Breakfast cereals can provide slow release energy, be a means of increasing a child’s milk intake for healthy bones and teeth, increase fibre and wholegrain intake for good digestive health, and also many provide vitamins and minerals. However, many breakfast cereals have high sugar content, particularly those marketed for children. Recent reports have highlighted that consuming foods and drinks high in added sugars in childhood can increase the risk of developing obesity, many chronic diseases, and dental caries.
To make a healthy choice, label reading is key. There are two main things to check. The first thing to look at is the list of ingredients. Ingredients are always listed in order of volume starting with the ingredient that is present in the biggest quantity. If sugar appears as any of the first few ingredients, it’s likely that it is present in a significant quantity. It’s important to realise that sugar may not appear simply as “sugar” but could also be called sucrose, glucose, dextrose, maltose, fructose, honey, molasses, treacle or syrup. The second place to look is the nutritional information. Look at the amounts of nutrients per 100g and use the guide below to identify a low sugar, high fibre product. Fat and salt contents can also be taken into account.

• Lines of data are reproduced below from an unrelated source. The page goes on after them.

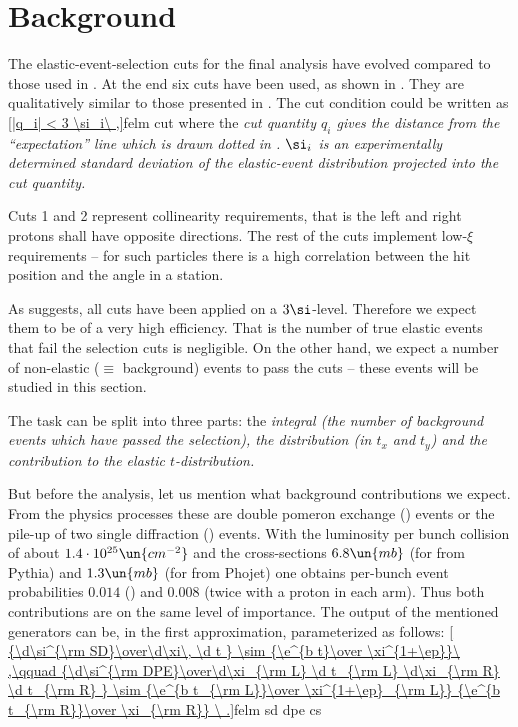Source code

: \section[felm bckg]{Background}

The elastic-event-selection cuts for the final analysis have evolved compared to those used in . At the end six cuts have been used, as shown in . They are qualitatively similar to those presented in . The cut condition could be written as
\eqref{|q_i| < 3 \si_i\ ,}{felm cut}
where the \em{cut quantity} $q_i$ gives the distance from the ``expectation'' line which is drawn dotted in . $\si_i$ is an experimentally determined standard deviation of the elastic-event distribution projected into the cut quantity.

Cuts 1 and 2 represent collinearity requirements, that is the left and right protons shall have opposite directions. The rest of the cuts implement low-$\xi$ requirements -- for such particles there is a high correlation between the hit position and the angle in a station.


As  suggests, all cuts have been applied on a $3\si$-level. Therefore we expect them to be of a very high efficiency. That is the number of true elastic events that fail the selection cuts is negligible. On the other hand, we expect a number of non-elastic ($\equiv$ background) events to pass the cuts -- these events will be studied in this section.

The task can be split into three parts: the \em{integral} (the number of background events which have passed the selection), the \em{distribution} (in $t_x$ and $t_y$) and the \em{contribution to the elastic $t$-distribution}.

But before the analysis, let us mention what background contributions we expect. From the physics processes these are double pomeron exchange () events or the pile-up of two single diffraction () events. With the luminosity per bunch collision of about $1.4\cdot10^{25}\un{cm^{-2}}$ and the cross-sections $6.8\un{mb}$ (for  from Pythia) and $1.3\un{mb}$ (for  from Phojet) one obtains per-bunch event probabilities $0.014$ () and $0.008$ (twice  with a proton in each arm). Thus both contributions are on the same level of importance. The output of the mentioned  generators can be, in the first approximation, parameterized as follows:
\eqref{
{\d\si^{\rm SD}\over\d\xi\, \d t } \sim {\e^{b t}\over \xi^{1+\ep}}\ ,\qquad
{\d\si^{\rm DPE}\over\d\xi_{\rm L} \d t_{\rm L} \d\xi_{\rm R} \d t_{\rm R} } \sim {\e^{b t_{\rm L}}\over \xi^{1+\ep}_{\rm L}} {\e^{b t_{\rm R}}\over \xi_{\rm R}}
\ .}{felm sd dpe cs}

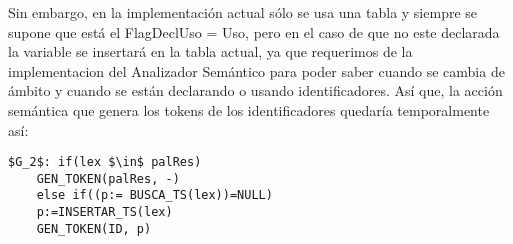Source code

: Sin embargo, en la implementación actual sólo se usa una tabla y siempre se supone que está el FlagDeclUso = Uso, pero en el caso de que no este declarada la variable se insertará en la tabla actual, ya que requerimos de la implementacion del Analizador Semántico para poder saber cuando se cambia de ámbito y cuando se están declarando o usando identificadores. Así que, la acción semántica que genera los tokens de los identificadores quedaría temporalmente así:
\begin{lstlisting}
$G_2$: if(lex $\in$ palRes)
	GEN_TOKEN(palRes, -)
    else if((p:= BUSCA_TS(lex))=NULL)
	p:=INSERTAR_TS(lex)
	GEN_TOKEN(ID, p)
\end{lstlisting}


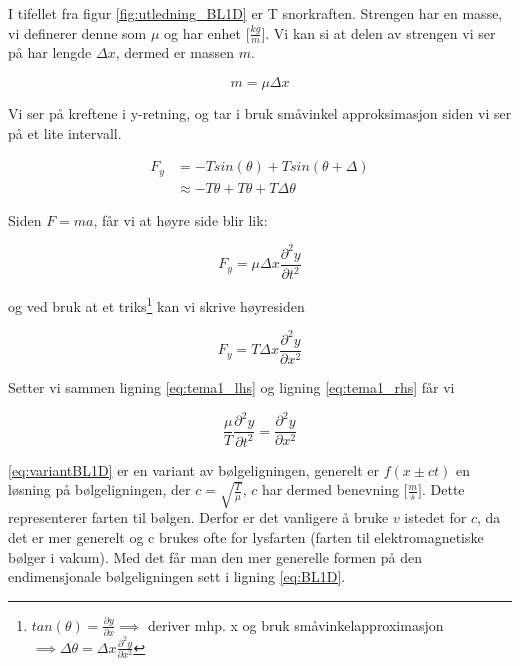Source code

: I tifellet fra figur \ref{fig:utledning_BL1D} er \color{red}T \color{black} snorkraften. Strengen har en masse, vi definerer denne som $\mu$ og har enhet $\bigg[\frac{kg}{m}\bigg]$. Vi kan si at delen av strengen vi ser på har lengde $\Delta x$, dermed er massen $m$.

\begin{equation}
    m = \mu \Delta x
\end{equation}

Vi ser på kreftene i y-retning, og tar i bruk småvinkel approksimasjon siden vi ser på et lite intervall.

\begin{equation}
    \begin{split}
        F_y &= -Tsin(\theta) + Tsin(\theta + \Delta)\\
        &\approx -T\theta + T\theta + T\Delta\theta
    \end{split}
\end{equation}

Siden $F=ma$, får vi at høyre side blir lik:

\begin{equation}
\label{eq:tema1_lhs}
    F_y = \mu \Delta x \frac{\partial^2y}{\partial t^2}
\end{equation}

og ved bruk at et triks\footnote{$tan(\theta)=\frac{\partial y}{\partial x} \implies$ deriver mhp. x og bruk småvinkelapproximasjon $\implies \Delta \theta =\Delta x \frac{\partial^2 y}{\partial x^2}$} kan vi skrive høyresiden

\begin{equation}
\label{eq:tema1_rhs}
    F_y = T \Delta x \frac{\partial^2y}{\partial x^2}
\end{equation}

Setter vi sammen ligning \ref{eq:tema1_lhs} og ligning \ref{eq:tema1_rhs} får vi

\begin{equation}
\label{eq:variantBL1D}
    \frac{\mu}{T} \frac{\partial^2 y}{\partial t^2} = \frac{\partial^2 y}{\partial x^2}
\end{equation}

\autoref{eq:variantBL1D} er en variant av bølgeligningen, generelt er $f(x \pm ct) $ en løsning på bølgeligningen, der $c = \sqrt{\frac{T}{\mu}}$, $c$ har dermed benevning $\big[\frac{m}{s}\big]$. Dette representerer farten til bølgen. Derfor er det vanligere å bruke $v$ istedet for $c$, da det er mer generelt og c brukes ofte for lysfarten (farten til elektromagnetiske bølger i vakum). Med det får man den mer generelle formen på den endimensjonale bølgeligningen sett i ligning \ref{eq:BL1D}.

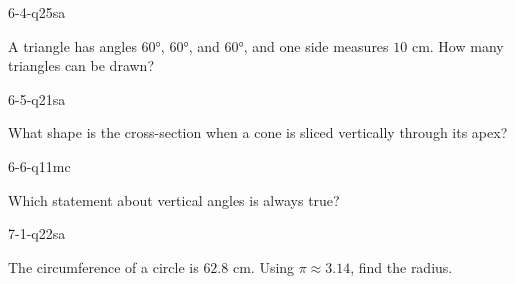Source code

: \begin{practiceQuestion}{6-4-q25}{sa}
\begin{questionText}
A triangle has angles $60°$, $60°$, and $60°$, and one side measures $10$ cm. How many triangles can be drawn?
\end{questionText}
\end{practiceQuestion}

\begin{practiceQuestion}{6-5-q21}{sa}
\begin{questionText}
What shape is the cross-section when a cone is sliced vertically through its apex?
\end{questionText}
\end{practiceQuestion}

\begin{practiceQuestion}{6-6-q11}{mc}
\begin{questionText}
Which statement about vertical angles is always true?
\end{questionText}
\end{practiceQuestion}

\begin{practiceQuestion}{7-1-q22}{sa}
\begin{questionText}
The circumference of a circle is $62.8$ cm. Using $\pi \approx 3.14$, find the radius.
\end{questionText}
\end{practiceQuestion}

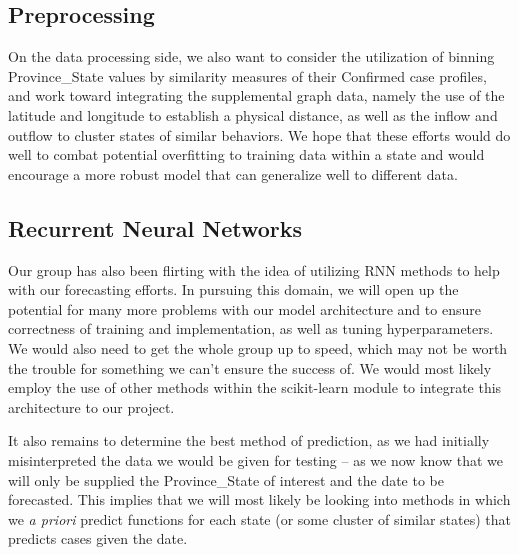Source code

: \documentclass[sigconf]{acmart}
\begin{document}
\subsection{Preprocessing}

On the data processing side, we also want to consider the utilization of
binning Province\_State values by similarity measures of their Confirmed case
profiles, and work toward integrating the supplemental graph data, namely the
use of the latitude and longitude to establish a physical distance, as well as
the inflow and outflow to cluster states of similar behaviors. We hope that
these efforts would do well to combat potential overfitting to training data
within a state and would encourage a more robust model that can generalize well
to different data.

\subsection{Recurrent Neural Networks}

Our group has also been flirting with the idea of utilizing RNN methods to help
with our forecasting efforts. In pursuing this domain, we will open up the
potential for many more problems with our model architecture and to ensure
correctness of training and implementation, as well as tuning hyperparameters.
We would also need to get the whole group up to speed, which may not be worth
the trouble for something we can’t ensure the success of. We would most likely
employ the use of other methods within the scikit-learn module to integrate
this architecture to our project.
 
It also remains to determine the best method of prediction, as we had initially
misinterpreted the data we would be given for testing – as we now know that we
will only be supplied the Province\_State of interest and the date to be
forecasted. This implies that we will most likely be looking into methods in
which we \emph{a priori} predict functions for each state (or some cluster of
similar states) that predicts cases given the date.




\end{document}
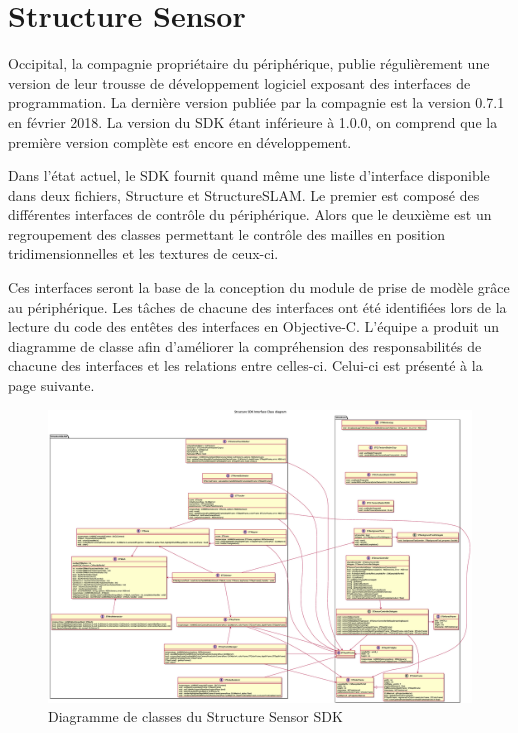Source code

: \documentclass[letterpaper,twoside,12pt,french]{report}
\begin{document}
\section*{Structure Sensor}
Occipital, la compagnie propriétaire du périphérique, publie régulièrement une version de leur
trousse de développement logiciel exposant des interfaces de programmation. La dernière version
publiée par la compagnie est la version 0.7.1 en février 2018. \citep*{occipitalsdk} La version du
SDK étant inférieure à 1.0.0, on comprend que la première version complète est encore en
développement.
\par
Dans l'état actuel, le SDK fournit quand même une liste d'interface disponible dans deux fichiers,
Structure et StructureSLAM. Le premier est composé des différentes interfaces de contrôle du
périphérique. Alors que le deuxième est un regroupement des classes permettant le contrôle des
mailles en position tridimensionnelles et les textures de ceux-ci.
\par
Ces interfaces seront la base de la conception du module de prise de modèle grâce au périphérique.
Les tâches de chacune des interfaces ont été identifiées lors de la lecture du code des entêtes
des interfaces en Objective-C. L'équipe a produit un diagramme de classe afin d'améliorer la
compréhension des responsabilités de chacune des interfaces et les relations entre celles-ci.
Celui-ci est présenté à la page suivante.

\begin{figure}[H]
    \includegraphics[width=\textwidth]{StructureClassDiagram.eps}
\centering
    \caption{Diagramme de classes du Structure Sensor SDK}
\end{figure}
\end{document}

|These amounts or less mean a little||Look at the amount per 100g||These amounts or more mean a lot|
|0.3g (120mg)||Salt (Sodium)||1.5g (600mg)|
When reading labels think 365 for healthy choices: < 3 low fat; > 6 high fibre; < 5 low sugar
Be aware that the “sugars” value will also include naturally occurring fruit sugar (fructose) and milk sugar (lactose) as well as added sugar. So if the product contains dried fruits or a milk based ingredient, the sugars value reflects these ingredients as well as the added sugar. See here for information on understanding food labels on yoghurts
Many cereals have added vitamins and minerals. It may be useful to be aware that “organic” cereals (e.g. organic porridge, organic wheat biscuits) by definition do not have any added vitamins or minerals. The iron content of breakfast cereals is particularly significant. Pre-school children require 8 – 9mg of iron daily and for example one breakfast wheat biscuit provides 1.5 – 2.5mg of iron depending on the brand. This iron, unlike the iron in meat, is not easily absorbed by the body. However, it can be converted to a more absorbable form if taken with a food containing vitamin C, for example fruit. So serving this low sugar, high fibre, iron-rich breakfast cereal with full fat fresh milk and topped off with some fresh or dried fruit, makes for a very healthy, nutritionally-balanced start to your child’s day.